We evaluate our trained denoiser's generalization capabilities by testing it on noise levels different from the training distribution. This experiment reveals the model's robustness and limitations when dealing with varying amounts of noise, demonstrating how well it can handle out-of-distribution scenarios in image denoising tasks.
We extend our UNet architecture to incorporate time conditioning, enabling it to handle different noise levels during the diffusion process. This is implemented using FCBlocks (fully-connected blocks) that inject normalized timestep information into the network. The conditioning signal modulates the network's behavior at different stages of the denoising process, allowing for more precise control over noise removal.
The time-conditioned UNet is trained to predict noise in images given both the noisy input and a timestep. Training uses the MNIST dataset with a batch size of 128 over 20 epochs. We employ an Adam optimizer with an initial learning rate of 1e-3 and implement exponential learning rate decay. This more complex training task requires additional epochs compared to the simple denoiser to achieve optimal performance.
We implement a sampling process that starts from pure noise and iteratively applies the time-conditioned UNet to generate images. The process follows a predefined variance schedule with 300 timesteps, progressively denoising the image. The sampling algorithm demonstrates the model's ability to generate coherent digit images from random noise through iterative refinement.

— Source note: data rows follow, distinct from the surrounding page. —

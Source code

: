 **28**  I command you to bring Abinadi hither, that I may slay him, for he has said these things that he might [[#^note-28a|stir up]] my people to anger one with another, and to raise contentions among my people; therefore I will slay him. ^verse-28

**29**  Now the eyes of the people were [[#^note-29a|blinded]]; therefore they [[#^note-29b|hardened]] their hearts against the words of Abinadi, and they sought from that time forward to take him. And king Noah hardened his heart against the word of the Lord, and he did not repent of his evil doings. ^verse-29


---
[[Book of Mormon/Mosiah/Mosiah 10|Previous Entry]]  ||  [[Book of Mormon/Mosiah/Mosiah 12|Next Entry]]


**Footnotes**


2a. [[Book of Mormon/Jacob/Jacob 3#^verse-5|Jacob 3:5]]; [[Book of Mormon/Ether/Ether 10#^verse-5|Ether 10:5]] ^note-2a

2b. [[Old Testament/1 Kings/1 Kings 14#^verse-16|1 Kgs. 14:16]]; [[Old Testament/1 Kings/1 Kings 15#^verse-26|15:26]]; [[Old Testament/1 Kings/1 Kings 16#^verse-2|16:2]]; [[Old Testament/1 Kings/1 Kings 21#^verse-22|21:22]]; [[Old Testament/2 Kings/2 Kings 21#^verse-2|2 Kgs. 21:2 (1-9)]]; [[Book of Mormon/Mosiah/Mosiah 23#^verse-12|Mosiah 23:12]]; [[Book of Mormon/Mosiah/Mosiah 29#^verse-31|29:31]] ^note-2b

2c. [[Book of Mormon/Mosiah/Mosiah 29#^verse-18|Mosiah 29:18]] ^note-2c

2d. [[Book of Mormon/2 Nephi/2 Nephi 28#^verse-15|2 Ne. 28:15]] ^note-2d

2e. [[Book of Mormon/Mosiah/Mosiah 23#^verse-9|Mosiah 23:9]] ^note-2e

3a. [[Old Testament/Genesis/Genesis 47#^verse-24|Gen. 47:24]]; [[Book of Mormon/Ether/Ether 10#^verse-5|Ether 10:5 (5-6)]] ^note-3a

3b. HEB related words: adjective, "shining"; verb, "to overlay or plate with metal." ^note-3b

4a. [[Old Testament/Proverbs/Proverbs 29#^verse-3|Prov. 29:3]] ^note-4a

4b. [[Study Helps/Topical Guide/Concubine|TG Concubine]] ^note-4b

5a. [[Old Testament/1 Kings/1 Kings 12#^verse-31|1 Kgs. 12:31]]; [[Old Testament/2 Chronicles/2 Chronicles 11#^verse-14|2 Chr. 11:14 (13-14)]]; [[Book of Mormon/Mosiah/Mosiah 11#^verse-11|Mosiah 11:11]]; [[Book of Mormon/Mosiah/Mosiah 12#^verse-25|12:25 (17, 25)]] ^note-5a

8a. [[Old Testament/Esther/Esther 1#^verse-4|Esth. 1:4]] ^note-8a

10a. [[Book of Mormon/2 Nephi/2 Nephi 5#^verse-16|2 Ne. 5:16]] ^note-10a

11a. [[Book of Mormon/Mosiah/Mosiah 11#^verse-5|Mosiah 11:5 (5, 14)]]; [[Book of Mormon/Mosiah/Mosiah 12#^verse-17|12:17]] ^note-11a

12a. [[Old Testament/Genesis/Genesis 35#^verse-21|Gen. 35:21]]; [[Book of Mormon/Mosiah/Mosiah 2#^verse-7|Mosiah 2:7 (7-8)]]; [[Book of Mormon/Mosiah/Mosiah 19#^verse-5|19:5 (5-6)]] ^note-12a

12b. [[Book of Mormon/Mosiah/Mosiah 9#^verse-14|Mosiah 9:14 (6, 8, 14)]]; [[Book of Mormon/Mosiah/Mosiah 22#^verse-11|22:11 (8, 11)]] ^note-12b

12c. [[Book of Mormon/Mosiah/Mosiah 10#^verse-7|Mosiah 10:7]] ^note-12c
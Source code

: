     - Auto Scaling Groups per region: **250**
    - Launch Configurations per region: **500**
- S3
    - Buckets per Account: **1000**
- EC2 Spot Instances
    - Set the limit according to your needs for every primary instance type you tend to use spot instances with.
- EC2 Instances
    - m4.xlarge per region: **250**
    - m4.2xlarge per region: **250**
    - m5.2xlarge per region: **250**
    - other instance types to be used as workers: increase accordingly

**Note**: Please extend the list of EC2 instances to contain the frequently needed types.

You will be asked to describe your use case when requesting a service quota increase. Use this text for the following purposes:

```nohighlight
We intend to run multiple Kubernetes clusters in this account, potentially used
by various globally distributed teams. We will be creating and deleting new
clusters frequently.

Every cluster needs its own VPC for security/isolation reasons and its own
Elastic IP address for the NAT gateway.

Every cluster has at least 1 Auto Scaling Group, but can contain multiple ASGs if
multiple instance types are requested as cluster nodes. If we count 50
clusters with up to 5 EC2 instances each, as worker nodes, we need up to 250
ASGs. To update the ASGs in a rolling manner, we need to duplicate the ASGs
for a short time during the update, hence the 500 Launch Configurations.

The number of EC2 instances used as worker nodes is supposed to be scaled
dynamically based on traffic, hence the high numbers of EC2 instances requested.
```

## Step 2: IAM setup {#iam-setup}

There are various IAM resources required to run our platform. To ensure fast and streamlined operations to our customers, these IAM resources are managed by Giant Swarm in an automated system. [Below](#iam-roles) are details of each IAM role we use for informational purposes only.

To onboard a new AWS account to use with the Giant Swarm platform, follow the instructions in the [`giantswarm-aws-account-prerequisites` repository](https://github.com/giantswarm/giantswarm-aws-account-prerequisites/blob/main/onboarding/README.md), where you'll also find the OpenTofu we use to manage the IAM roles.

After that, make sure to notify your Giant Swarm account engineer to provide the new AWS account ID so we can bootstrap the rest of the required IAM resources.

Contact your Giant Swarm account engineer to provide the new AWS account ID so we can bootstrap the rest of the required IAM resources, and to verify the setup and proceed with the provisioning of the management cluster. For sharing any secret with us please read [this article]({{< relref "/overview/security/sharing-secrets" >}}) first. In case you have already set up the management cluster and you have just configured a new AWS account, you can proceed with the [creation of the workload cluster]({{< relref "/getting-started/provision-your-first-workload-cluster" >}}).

We further enhance our UNet by adding class conditioning, allowing controlled generation of specific digits. The implementation uses additional FCBlocks with one-hot encoded class vectors and includes a dropout mechanism where class conditioning is randomly disabled 10% of the time during training. This enables the model to handle both conditional and unconditional generation scenarios.
The final sampling process incorporates classifier-free guidance with a guidance scale of 3 to improve the quality of conditional generation. This approach allows us to generate multiple instances of specific digits with high fidelity, demonstrating the model's ability to combine both time and class conditioning for controlled image generation.